● Task directions:
Find every line below with the string "MangoDef" and pick it out.
====================
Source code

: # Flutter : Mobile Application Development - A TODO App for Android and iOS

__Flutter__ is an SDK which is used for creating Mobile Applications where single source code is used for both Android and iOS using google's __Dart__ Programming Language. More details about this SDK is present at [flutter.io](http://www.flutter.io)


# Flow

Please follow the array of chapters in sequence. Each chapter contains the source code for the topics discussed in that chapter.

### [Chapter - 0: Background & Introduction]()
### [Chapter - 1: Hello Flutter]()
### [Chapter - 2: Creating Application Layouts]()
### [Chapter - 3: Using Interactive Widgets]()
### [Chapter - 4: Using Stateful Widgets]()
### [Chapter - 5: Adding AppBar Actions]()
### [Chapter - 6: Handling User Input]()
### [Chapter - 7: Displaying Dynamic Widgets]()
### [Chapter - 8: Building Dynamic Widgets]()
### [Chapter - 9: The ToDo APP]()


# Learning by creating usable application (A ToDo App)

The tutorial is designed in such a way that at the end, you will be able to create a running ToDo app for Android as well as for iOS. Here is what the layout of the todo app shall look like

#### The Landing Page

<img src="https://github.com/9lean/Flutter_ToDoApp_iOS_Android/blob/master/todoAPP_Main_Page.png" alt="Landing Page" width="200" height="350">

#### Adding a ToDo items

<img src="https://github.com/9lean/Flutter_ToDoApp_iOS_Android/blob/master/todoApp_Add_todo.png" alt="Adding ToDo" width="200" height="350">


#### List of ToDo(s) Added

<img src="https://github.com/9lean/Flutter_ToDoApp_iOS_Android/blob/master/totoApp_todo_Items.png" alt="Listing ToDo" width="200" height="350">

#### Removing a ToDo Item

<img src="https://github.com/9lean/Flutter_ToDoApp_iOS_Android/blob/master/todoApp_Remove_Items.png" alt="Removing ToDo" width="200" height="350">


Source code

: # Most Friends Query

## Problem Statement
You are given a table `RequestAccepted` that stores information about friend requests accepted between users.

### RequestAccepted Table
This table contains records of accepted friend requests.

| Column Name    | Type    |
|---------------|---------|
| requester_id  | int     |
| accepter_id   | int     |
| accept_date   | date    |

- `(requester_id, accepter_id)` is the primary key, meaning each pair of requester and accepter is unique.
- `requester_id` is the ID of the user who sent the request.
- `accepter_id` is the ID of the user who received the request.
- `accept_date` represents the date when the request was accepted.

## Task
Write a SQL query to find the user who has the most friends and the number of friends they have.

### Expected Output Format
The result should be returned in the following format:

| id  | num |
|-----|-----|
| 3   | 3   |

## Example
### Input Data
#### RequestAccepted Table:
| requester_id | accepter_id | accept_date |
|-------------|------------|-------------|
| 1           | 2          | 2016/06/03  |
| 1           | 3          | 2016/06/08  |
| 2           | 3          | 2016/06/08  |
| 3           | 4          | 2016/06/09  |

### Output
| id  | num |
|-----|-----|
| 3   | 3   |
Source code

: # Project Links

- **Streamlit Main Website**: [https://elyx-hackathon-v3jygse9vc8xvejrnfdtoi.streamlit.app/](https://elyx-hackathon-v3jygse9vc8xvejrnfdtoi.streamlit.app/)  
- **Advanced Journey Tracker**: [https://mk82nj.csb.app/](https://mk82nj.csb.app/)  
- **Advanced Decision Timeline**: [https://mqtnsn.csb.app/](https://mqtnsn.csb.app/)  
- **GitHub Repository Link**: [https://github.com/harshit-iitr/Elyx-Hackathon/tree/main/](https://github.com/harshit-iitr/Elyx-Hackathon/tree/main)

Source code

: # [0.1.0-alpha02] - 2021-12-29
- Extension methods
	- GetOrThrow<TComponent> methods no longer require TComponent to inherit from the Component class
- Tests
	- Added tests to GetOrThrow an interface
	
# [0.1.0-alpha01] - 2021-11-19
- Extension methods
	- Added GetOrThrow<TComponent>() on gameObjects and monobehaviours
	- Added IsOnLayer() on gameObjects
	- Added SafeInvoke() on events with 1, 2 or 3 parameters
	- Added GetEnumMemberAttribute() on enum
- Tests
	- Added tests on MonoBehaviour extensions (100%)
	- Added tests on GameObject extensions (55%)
====================
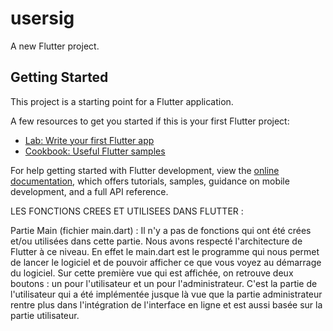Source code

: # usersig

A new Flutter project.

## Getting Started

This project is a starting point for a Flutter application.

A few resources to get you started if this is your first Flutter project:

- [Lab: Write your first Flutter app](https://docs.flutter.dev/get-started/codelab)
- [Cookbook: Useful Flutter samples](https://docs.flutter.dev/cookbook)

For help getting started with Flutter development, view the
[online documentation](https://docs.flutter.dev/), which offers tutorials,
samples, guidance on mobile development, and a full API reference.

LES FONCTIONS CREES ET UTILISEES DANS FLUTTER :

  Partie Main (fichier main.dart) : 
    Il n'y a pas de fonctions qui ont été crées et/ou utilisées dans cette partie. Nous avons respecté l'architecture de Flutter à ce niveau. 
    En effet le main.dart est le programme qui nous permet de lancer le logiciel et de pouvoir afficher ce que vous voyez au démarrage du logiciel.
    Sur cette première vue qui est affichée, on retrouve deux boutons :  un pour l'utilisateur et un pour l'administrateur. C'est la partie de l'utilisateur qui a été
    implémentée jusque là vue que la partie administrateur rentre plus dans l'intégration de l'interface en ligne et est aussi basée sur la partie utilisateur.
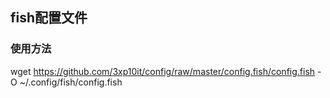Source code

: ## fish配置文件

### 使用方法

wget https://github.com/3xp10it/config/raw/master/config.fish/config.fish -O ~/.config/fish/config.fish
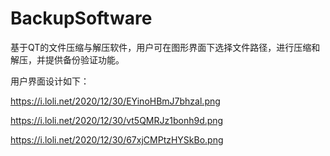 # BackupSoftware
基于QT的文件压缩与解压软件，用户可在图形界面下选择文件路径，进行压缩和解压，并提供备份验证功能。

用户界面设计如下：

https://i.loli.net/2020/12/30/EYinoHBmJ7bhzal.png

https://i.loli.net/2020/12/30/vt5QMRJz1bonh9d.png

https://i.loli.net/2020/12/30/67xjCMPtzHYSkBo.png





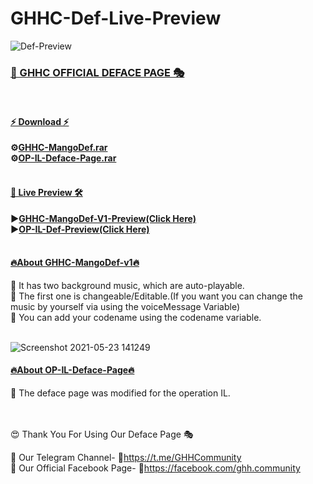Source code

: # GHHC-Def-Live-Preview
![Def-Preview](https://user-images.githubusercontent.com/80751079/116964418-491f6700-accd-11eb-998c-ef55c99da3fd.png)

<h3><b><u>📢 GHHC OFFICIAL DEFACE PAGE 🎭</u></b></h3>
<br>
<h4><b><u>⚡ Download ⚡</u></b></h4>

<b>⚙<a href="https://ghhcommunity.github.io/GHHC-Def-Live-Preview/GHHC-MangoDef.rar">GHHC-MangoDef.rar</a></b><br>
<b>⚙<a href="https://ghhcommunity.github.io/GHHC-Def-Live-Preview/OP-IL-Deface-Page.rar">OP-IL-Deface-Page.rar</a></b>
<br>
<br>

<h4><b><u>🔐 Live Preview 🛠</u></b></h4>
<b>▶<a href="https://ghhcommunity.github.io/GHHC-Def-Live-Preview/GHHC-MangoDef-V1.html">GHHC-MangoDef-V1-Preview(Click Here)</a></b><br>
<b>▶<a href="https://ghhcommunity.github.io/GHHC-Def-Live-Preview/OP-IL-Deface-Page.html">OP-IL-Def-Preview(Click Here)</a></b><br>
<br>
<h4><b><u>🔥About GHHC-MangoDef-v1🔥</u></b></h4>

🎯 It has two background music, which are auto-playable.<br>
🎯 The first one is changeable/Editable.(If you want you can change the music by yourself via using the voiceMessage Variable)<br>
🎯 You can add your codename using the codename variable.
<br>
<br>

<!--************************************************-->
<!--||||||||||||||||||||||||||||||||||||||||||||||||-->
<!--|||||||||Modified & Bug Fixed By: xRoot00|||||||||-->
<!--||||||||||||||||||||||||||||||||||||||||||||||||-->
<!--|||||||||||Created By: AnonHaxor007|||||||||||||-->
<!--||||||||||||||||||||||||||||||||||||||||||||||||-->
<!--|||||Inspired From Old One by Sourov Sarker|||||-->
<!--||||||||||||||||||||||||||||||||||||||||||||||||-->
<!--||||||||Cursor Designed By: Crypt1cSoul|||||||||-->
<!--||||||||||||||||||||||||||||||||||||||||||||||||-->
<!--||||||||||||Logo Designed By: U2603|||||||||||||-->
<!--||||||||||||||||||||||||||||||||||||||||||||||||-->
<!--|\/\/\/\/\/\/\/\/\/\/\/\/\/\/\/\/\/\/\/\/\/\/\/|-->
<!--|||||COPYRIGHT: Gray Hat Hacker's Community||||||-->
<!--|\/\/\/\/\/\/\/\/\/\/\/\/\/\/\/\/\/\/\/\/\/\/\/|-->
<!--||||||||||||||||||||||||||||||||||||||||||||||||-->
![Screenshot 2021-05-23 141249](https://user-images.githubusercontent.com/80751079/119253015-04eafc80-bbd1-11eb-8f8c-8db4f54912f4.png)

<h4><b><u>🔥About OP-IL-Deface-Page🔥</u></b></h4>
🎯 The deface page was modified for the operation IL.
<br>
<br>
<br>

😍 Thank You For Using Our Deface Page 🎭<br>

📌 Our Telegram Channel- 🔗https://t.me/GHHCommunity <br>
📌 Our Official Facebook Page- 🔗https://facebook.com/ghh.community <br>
====================
● Solution for this task:
<b>⚙<a href="https://ghhcommunity.github.io/GHHC-Def-Live-Preview/GHHC-MangoDef.rar">GHHC-MangoDef.rar</a></b><br>
<b>▶<a href="https://ghhcommunity.github.io/GHHC-Def-Live-Preview/GHHC-MangoDef-V1.html">GHHC-MangoDef-V1-Preview(Click Here)</a></b><br>
<h4><b><u>🔥About GHHC-MangoDef-v1🔥</u></b></h4>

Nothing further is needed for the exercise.